[Collected data]
===

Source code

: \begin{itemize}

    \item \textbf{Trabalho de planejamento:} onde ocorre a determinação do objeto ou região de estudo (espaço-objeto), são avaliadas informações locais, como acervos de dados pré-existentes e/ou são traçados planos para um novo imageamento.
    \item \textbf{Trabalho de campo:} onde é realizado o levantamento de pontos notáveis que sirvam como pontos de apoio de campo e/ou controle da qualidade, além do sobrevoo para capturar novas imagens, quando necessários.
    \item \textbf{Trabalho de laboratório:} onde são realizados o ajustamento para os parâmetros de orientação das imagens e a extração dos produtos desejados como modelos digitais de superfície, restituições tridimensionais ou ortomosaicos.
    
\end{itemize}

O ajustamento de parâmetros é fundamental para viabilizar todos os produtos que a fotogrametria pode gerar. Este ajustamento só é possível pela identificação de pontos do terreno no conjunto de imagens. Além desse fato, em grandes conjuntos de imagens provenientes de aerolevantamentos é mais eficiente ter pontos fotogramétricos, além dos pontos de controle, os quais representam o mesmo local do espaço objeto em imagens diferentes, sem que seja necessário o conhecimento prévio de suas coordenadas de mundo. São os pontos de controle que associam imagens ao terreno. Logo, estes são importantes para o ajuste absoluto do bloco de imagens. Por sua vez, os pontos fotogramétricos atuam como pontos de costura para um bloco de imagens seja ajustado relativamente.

===

Exercise goal: The answer should reproduce each entry above in full.

Response below:
Source code

: \begin{itemize}

    \item \textbf{Trabalho de planejamento:} onde ocorre a determinação do objeto ou região de estudo (espaço-objeto), são avaliadas informações locais, como acervos de dados pré-existentes e/ou são traçados planos para um novo imageamento.
    \item \textbf{Trabalho de campo:} onde é realizado o levantamento de pontos notáveis que sirvam como pontos de apoio de campo e/ou controle da qualidade, além do sobrevoo para capturar novas imagens, quando necessários.
    \item \textbf{Trabalho de laboratório:} onde são realizados o ajustamento para os parâmetros de orientação das imagens e a extração dos produtos desejados como modelos digitais de superfície, restituições tridimensionais ou ortomosaicos.
    
\end{itemize}

O ajustamento de parâmetros é fundamental para viabilizar todos os produtos que a fotogrametria pode gerar. Este ajustamento só é possível pela identificação de pontos do terreno no conjunto de imagens. Além desse fato, em grandes conjuntos de imagens provenientes de aerolevantamentos é mais eficiente ter pontos fotogramétricos, além dos pontos de controle, os quais representam o mesmo local do espaço objeto em imagens diferentes, sem que seja necessário o conhecimento prévio de suas coordenadas de mundo. São os pontos de controle que associam imagens ao terreno. Logo, estes são importantes para o ajuste absoluto do bloco de imagens. Por sua vez, os pontos fotogramétricos atuam como pontos de costura para um bloco de imagens seja ajustado relativamente.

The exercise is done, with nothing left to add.